J’allais finir ce gribouillis hier, mon adoré bien-aimé, lorsqu’on est venu me déranger. Aujourd’hui je ne cours pas ce risque car ces dames sont sorties et il est probable que tu seras archi pris par les visiteurs jusqu’à ce soir. J’ai donc tout le temps de promener mes pattes de mouche sur le papier d’ici là. Aussi je vais mettre du noir sur du blanc en t’attendant car j’ai besoin d’épancher le trop plein de mon cœur et de rattrapera tout le temps perdu en baguenauderies de toutes sortes depuis deux jours.
Pauvre bien-aimé, il pleut à verseb.
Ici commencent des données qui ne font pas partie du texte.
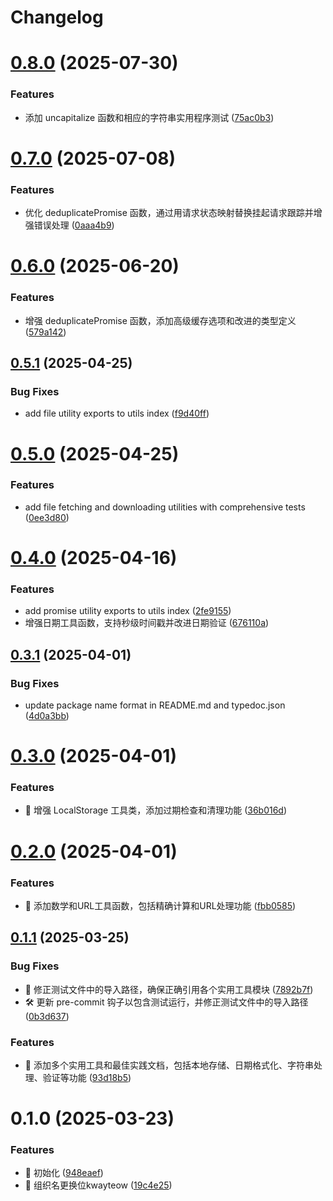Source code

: # Changelog

# [0.8.0](https://github.com/kway-teow/utils/compare/v0.7.0...v0.8.0) (2025-07-30)


### Features

* 添加 uncapitalize 函数和相应的字符串实用程序测试 ([75ac0b3](https://github.com/kway-teow/utils/commit/75ac0b3e5b19e779ac0abc7d005b70f198729f01))

# [0.7.0](https://github.com/kway-teow/utils/compare/v0.6.0...v0.7.0) (2025-07-08)


### Features

* 优化 deduplicatePromise 函数，通过用请求状态映射替换挂起请求跟踪并增强错误处理 ([0aaa4b9](https://github.com/kway-teow/utils/commit/0aaa4b9744c8af98c5c1ae3a6260685e66660123))

# [0.6.0](https://github.com/kway-teow/utils/compare/v0.5.1...v0.6.0) (2025-06-20)


### Features

* 增强 deduplicatePromise 函数，添加高级缓存选项和改进的类型定义 ([579a142](https://github.com/kway-teow/utils/commit/579a142e5d34f9e009fc4146d314077c28b3c1d7))

## [0.5.1](https://github.com/kway-teow/utils/compare/v0.5.0...v0.5.1) (2025-04-25)


### Bug Fixes

* add file utility exports to utils index ([f9d40ff](https://github.com/kway-teow/utils/commit/f9d40ff36d5b40db205fd9b095d4a5d7aa248377))

# [0.5.0](https://github.com/kway-teow/utils/compare/v0.4.0...v0.5.0) (2025-04-25)


### Features

* add file fetching and downloading utilities with comprehensive tests ([0ee3d80](https://github.com/kway-teow/utils/commit/0ee3d80bc2f01a4c4baa8d3017b7b7be6df37804))

# [0.4.0](https://github.com/kway-teow/utils/compare/v0.3.1...v0.4.0) (2025-04-16)


### Features

* add promise utility exports to utils index ([2fe9155](https://github.com/kway-teow/utils/commit/2fe91550df18fc1ec30e82ad12dac5a4218bbec9))
* 增强日期工具函数，支持秒级时间戳并改进日期验证 ([676110a](https://github.com/kway-teow/utils/commit/676110a2f82c8c906f7900812d697f2cce79b760))

## [0.3.1](https://github.com/kway-teow/utils/compare/v0.3.0...v0.3.1) (2025-04-01)


### Bug Fixes

* update package name format in README.md and typedoc.json ([4d0a3bb](https://github.com/kway-teow/utils/commit/4d0a3bbf46f76d154a565ab7385ce688fe719668))

# [0.3.0](https://github.com/kway-teow/utils/compare/v0.2.0...v0.3.0) (2025-04-01)


### Features

* 🎸 增强 LocalStorage 工具类，添加过期检查和清理功能 ([36b016d](https://github.com/kway-teow/utils/commit/36b016d735b86e52a50d4e04ff7a48fac388d24a))

# [0.2.0](https://github.com/kway-teow/utils/compare/v0.1.1...v0.2.0) (2025-04-01)


### Features

* 🎸 添加数学和URL工具函数，包括精确计算和URL处理功能 ([fbb0585](https://github.com/kway-teow/utils/commit/fbb0585515af3747a62ba61685a37b487d7d2b1f))

## [0.1.1](https://github.com/kway-teow/utils/compare/v0.1.0...v0.1.1) (2025-03-25)


### Bug Fixes

* 🐛 修正测试文件中的导入路径，确保正确引用各个实用工具模块 ([7892b7f](https://github.com/kway-teow/utils/commit/7892b7f04dc6b494921da189ea33f8690dbb7159))
* 🛠️ 更新 pre-commit 钩子以包含测试运行，并修正测试文件中的导入路径 ([0b3d637](https://github.com/kway-teow/utils/commit/0b3d63787879629f64490b4f1b88fcc169897460))


### Features

* 🎸 添加多个实用工具和最佳实践文档，包括本地存储、日期格式化、字符串处理、验证等功能 ([93d18b5](https://github.com/kway-teow/utils/commit/93d18b573253155fd5c96887027cface731b67de))

# 0.1.0 (2025-03-23)


### Features

* 🎸 初始化 ([948eaef](https://github.com/kway-teow/utils/commit/948eaef951329b89dc4e8c2e6f9bd9fddbc2495b))
* 🎸 组织名更换位kwayteow ([19c4e25](https://github.com/kway-teow/utils/commit/19c4e25be820b532b3efaab4167379ebb1167e5a))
Si je pensais que Suzanne te trouve chez toi je t’enverrais un parapluie mais je crains que tu ne croies que c’est une manière de te surveiller. Je suis fort embarrassée. Cependant il serait stupide de te faire mouiller jusqu’aux os. Décidément j’y envoie Suzanne. Tant pire [1] pour vous si vous vous méprenez sur ma sollicitude. D’ailleurs, je ne suis pas fâchée chemin faisant de savoir ce que vous faites et avec qui vous faites. Taisez-vous, cher scélérat, et aimez-moi tout ce que vous pourrez m’aimer ce ne sera jamais trop ce ne sera même jamais assez pour tout l’amour que j’ai pour vous. Ceci est la plus grande vérité qui ait jamais existé.

Juliette

BnF, Mss, NAF 16370, f. 47 (verso)-48
Transcription de Bénédicte Duthion assistée de Florence Naugrette

a) « rattrapper ».
b) « averse ».


Bruxelles, 31 janvier 1852, samedi après-midi, 3 h. ½

Cher bien-aimé, j’aime ce temps pour l’harmonie qu’il a avec la tristesse de mon âme. Je lui en aurais voulu d’être gai et heureux le jour où nous nous séparons Dieu sait pour combien de temps. Ce n’est pas que je ne sois très reconnaissante des trois semaines de parfait bonheur que la providence m’a données, mais j’aurais eu encore bien besoin de trois autres semaines de bonnes nuits et de douces soirées pour me remettre en bonne santé de corps et de cœur. Je ne murmure pas mon Victor, je regrette notre ineffable intimité et je te bénis de toutes les forces de mon âme.
Ton Charles ne peut plus tarder beaucoup à venir maintenant, mon bon petit homme, aussi je reconnais que tu ne peux plus t’absenter la nuit de chez toi, pauvre adoré. Tous les sacrifices qu’il faudra faire dans l’intérêt de ta chère famille, dans celui de ton repos et de ta dignité je les accepte tous d’avance sûre que je suis de trouver dans mon amour et dans mon dévouement la force et la la résignation nécessaires.
Voici Suzanne qui revient et qui ne t’a pas trouvé. J’espère que les personnes chez lesquelles tu es te prêteront un parapluie pour revenir. J’espère encore que nous pourrons dîner ensemble ce soir à moins que ton Charles n’arrive par le convoi de 5 h. Enfin, mon pauvre bien-aimé je recevrai avec reconnaissance et avec bonheur tous les pauvres petits moments que tu pourras me donner maintenant. En attendant je cherche des forces et du courage dans le souvenir de notre bonheur passé et je t’adore de toutes les puissances de mon âme.

Juliette

BnF, Mss, NAF 16370, f. 49-50
Transcription de Bénédicte Duthion assistée de Florence Naugrette

Notes

[1Usage correct au XIXe siècle.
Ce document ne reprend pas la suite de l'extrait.